Calipari can still go into recruits' living rooms and say that he's never been implicated in an NCAA scandal, and that he can get them to the Final Four. But teams recruiting against him will be happy to point out that while you might get to a Final Four with Cal, there's a good chance it won't count -- and if trouble starts brewing on campus, don't expect him to stick around. He'll have jumped ship for safer (and usually more lucrative) places long before the sanctions drop. By the time UMass was hit, Calipari had already left to take over the New Jersey Nets, and by the time Memphis was hit, Calipari was already in Lexington. When the NCAA held a hearing on the Rose affair in Indianapolis, Calipari didn't even attend -- he phoned in from China.

There will be debates over whether what happened with Rose was Calipari's fault, or the NCAA's fault for initially clearing Rose to play, or the Memphis' athletic department's fault for lack of oversight. Kentucky's line will likely be to reiterate that Cal has never been fingered by the NCAA; as governor Steve Beshear said on Thursday during a state fair appearance with Calipari, "I'm not worried about it because they have never said Coach Cal did anything wrong."
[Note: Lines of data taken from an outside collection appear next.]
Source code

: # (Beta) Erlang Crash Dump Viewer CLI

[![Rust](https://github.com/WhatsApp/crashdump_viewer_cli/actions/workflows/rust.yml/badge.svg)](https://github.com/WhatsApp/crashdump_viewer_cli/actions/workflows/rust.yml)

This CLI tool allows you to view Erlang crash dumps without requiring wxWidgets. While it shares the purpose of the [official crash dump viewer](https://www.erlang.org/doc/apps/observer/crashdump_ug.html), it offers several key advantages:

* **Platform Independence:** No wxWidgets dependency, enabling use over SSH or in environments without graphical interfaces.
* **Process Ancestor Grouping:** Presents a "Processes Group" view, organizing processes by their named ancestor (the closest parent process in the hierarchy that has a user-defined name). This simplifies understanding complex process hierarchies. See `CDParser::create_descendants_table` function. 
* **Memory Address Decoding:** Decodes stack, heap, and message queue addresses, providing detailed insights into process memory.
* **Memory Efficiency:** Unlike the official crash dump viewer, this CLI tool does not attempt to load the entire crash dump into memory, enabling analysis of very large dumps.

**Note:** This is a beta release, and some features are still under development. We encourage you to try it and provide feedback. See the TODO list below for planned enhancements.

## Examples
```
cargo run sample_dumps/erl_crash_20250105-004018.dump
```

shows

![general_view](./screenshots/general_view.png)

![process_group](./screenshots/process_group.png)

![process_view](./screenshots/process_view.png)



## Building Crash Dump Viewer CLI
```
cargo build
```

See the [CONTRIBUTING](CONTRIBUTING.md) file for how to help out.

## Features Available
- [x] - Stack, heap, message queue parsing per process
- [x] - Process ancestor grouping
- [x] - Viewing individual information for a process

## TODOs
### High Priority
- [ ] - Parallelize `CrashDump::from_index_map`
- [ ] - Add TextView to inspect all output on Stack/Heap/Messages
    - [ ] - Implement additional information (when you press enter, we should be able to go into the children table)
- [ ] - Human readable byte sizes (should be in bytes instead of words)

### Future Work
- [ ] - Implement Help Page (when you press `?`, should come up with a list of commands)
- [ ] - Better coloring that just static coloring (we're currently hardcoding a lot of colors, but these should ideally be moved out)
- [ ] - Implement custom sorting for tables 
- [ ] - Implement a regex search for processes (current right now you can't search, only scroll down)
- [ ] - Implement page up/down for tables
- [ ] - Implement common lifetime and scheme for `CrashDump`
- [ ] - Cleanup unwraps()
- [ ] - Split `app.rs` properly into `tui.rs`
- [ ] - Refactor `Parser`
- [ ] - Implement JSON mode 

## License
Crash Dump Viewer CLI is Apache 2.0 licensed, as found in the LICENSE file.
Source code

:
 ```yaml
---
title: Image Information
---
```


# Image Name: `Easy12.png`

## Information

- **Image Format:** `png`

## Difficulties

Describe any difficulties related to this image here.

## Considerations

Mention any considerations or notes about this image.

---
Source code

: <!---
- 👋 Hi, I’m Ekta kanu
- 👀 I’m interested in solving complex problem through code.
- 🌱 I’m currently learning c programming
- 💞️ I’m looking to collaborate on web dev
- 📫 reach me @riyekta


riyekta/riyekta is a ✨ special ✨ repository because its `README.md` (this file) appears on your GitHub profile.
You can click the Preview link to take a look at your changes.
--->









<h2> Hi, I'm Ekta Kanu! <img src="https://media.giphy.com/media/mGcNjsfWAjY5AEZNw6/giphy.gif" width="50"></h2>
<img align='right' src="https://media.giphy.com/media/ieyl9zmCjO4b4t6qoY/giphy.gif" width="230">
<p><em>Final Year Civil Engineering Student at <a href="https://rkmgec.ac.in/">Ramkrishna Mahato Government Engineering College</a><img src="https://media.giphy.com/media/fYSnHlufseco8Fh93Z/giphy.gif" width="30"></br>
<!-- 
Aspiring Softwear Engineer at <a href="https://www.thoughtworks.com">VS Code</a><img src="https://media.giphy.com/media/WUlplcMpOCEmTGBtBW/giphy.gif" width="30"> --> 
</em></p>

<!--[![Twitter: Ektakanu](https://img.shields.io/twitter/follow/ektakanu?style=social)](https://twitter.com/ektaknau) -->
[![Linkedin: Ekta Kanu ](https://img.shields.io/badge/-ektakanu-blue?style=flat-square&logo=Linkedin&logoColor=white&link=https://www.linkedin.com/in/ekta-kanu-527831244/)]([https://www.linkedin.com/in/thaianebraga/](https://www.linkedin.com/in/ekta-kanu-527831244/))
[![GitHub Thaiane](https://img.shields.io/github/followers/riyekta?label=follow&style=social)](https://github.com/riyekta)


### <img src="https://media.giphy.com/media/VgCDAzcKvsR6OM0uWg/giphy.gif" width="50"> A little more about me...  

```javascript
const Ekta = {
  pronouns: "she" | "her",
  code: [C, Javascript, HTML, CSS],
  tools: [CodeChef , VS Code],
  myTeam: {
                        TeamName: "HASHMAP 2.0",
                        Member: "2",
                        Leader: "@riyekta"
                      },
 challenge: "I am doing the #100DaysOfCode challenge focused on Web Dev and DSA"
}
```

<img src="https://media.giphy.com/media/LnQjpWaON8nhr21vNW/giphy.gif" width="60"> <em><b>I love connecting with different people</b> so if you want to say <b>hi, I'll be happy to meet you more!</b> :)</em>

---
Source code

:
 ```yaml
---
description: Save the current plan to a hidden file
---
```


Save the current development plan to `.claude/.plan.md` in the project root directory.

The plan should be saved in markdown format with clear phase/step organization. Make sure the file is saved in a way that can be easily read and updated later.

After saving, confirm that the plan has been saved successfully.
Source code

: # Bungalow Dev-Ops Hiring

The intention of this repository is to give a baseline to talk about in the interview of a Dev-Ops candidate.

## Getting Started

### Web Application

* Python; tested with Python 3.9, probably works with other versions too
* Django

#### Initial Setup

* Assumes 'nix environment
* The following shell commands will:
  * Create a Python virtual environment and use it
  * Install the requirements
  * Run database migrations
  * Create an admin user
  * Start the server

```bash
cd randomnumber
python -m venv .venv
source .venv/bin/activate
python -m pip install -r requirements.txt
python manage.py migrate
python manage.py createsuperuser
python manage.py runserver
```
Calipari didn't arrange Rose's SAT scam, in the same way he didn't arrange agent payments to Camby, but in both cases it's hard to fathom that Calipari was 100 percent ignorant of what was going down. He had far too much at stake in Rose and Camby to not be intimately aware of what was going on in their lives. Even if you're convinced that Cal is a victim -- that it was only a coincidence that two major scandals happened on his watch -- you can't deny that he profited immensely from his illicit use of those two stars.

Where would Calipari be had Camby not played for UMass in '96? Calipari was already establishing himself as a good, young coach there; he'd taken the Minutemen to back-to-back NCAA tournaments before Camby's arrival in '93. But it's unlikely Calipari would've reached a Final Four without the services of the nation's preeminent big man. And without those credentials, there's no chance he's offered a five-year, $15 million contract by the Nets to become their coach and vice president of basketball operations later in '96.

Where would Calipari be had Rose never played for Memphis? Calipari had already been turning the Tigers into a force; he'd won C-USA titles and gone to the Elite Eight in each of the two seasons before Rose arrived. But Rose was the transcendent talent that put Memphis over the top, to within a few missed free throws of a national championship. Without that 38-2 season and near-national title, there's little chance Calipari is offered an eight-year, $31.65 million deal by Kentucky two years later. When the Wildcats were looking for a new coach in '07 (eventually hiring Texas A&M's Billy Gillispie), Calipari hadn't even been granted an interview.

When Pitino was allowed to keep his job last week -- despite a morality clause in his contract that seemingly would have allowed Louisville to fire him without a buyout -- it wasn't a great day for the public image of college basketball. A message went out to present and future coaches: If you build up enough capital by winning games, your employer will be willing to overlook even the sleaziest of personal scandals. As the NCAA prepares to erase another Calipari milestone, another message is being sent: You can have not one, but two Final Fours vacated for using ineligible players, and still become the highest-paid coach in the game, at the most storied basketball school in the land. Knowing that, what incentive is left to stay clean?